EXTRACTED RECORDS
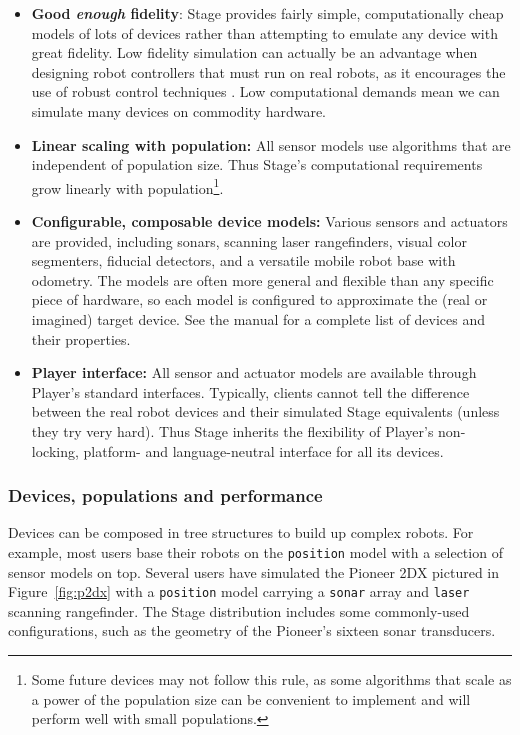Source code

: \documentclass[a4paper]{ICAR2003}
\begin{document}
\begin{itemize}
\item {\bf Good {\em enough} fidelity}: Stage provides fairly simple,
  computationally cheap models of lots of devices rather than
  attempting to emulate any device with great fidelity. Low fidelity
  simulation can actually be an advantage when designing robot
  controllers that must run on real robots, as it encourages the
  use of robust control techniques \cite{Jakobi:ab97}.  Low
  computational demands mean we can simulate many devices on commodity
  hardware.
  
\item {\bf Linear scaling with population:} All sensor models use
  algorithms that are independent of population size. Thus Stage's
  computational requirements grow linearly with
  population\footnote{Some future devices may not follow this rule, as
    some algorithms that scale as a power of the population size can
    be convenient to implement and will perform well with small
    populations.}.
  
\item {\bf Configurable, composable device models:} Various sensors
  and actuators are provided, including sonars, scanning laser
  rangefinders, visual color segmenters, fiducial detectors, and
  a versatile mobile robot base with odometry.  The models are often
  more general and flexible than any specific piece of hardware, so
  each model is configured to approximate the (real or imagined)
  target device. See the manual \cite{stagemanual} for a complete list
  of devices and their properties.
    
\item {\bf Player interface:} All sensor and actuator models are
  available through Player's standard interfaces. Typically, clients
  cannot tell the difference between the real robot devices and their
  simulated Stage equivalents (unless they try very hard).  Thus Stage
  inherits the flexibility of Player's non-locking, platform- and
  language-neutral interface for all its devices.

\end{itemize}

\subsubsection{Devices, populations and performance}
Devices can be composed in tree structures to build up complex robots.
For example, most users base their robots on the {\tt position} model
with a selection of sensor models on top. Several users \cite{HowardMataricSukhatme03,JungSukhatme02,MakarenkoWilliamsBourgault02,Vaughan02:LOST-tra}
have simulated the Pioneer 2DX pictured in Figure~\ref{fig:p2dx} with
a {\tt position} model carrying a {\tt sonar} array and {\tt laser}
scanning rangefinder. The Stage distribution includes some
commonly-used configurations, such as the geometry of the
Pioneer's sixteen sonar transducers.
\end{document}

HOW TO COMPLETE THIS TASK
The answer is the lines above, word for word, from the first one through the one containing "computational requirements grow"; it includes no pictures.

EXERCISE RESPONSE
Source code

: \documentclass[a4paper]{ICAR2003}
\begin{document}
\begin{itemize}
\item {\bf Good {\em enough} fidelity}: Stage provides fairly simple,
  computationally cheap models of lots of devices rather than
  attempting to emulate any device with great fidelity. Low fidelity
  simulation can actually be an advantage when designing robot
  controllers that must run on real robots, as it encourages the
  use of robust control techniques \cite{Jakobi:ab97}.  Low
  computational demands mean we can simulate many devices on commodity
  hardware.
  
\item {\bf Linear scaling with population:} All sensor models use
  algorithms that are independent of population size. Thus Stage's
  computational requirements grow linearly with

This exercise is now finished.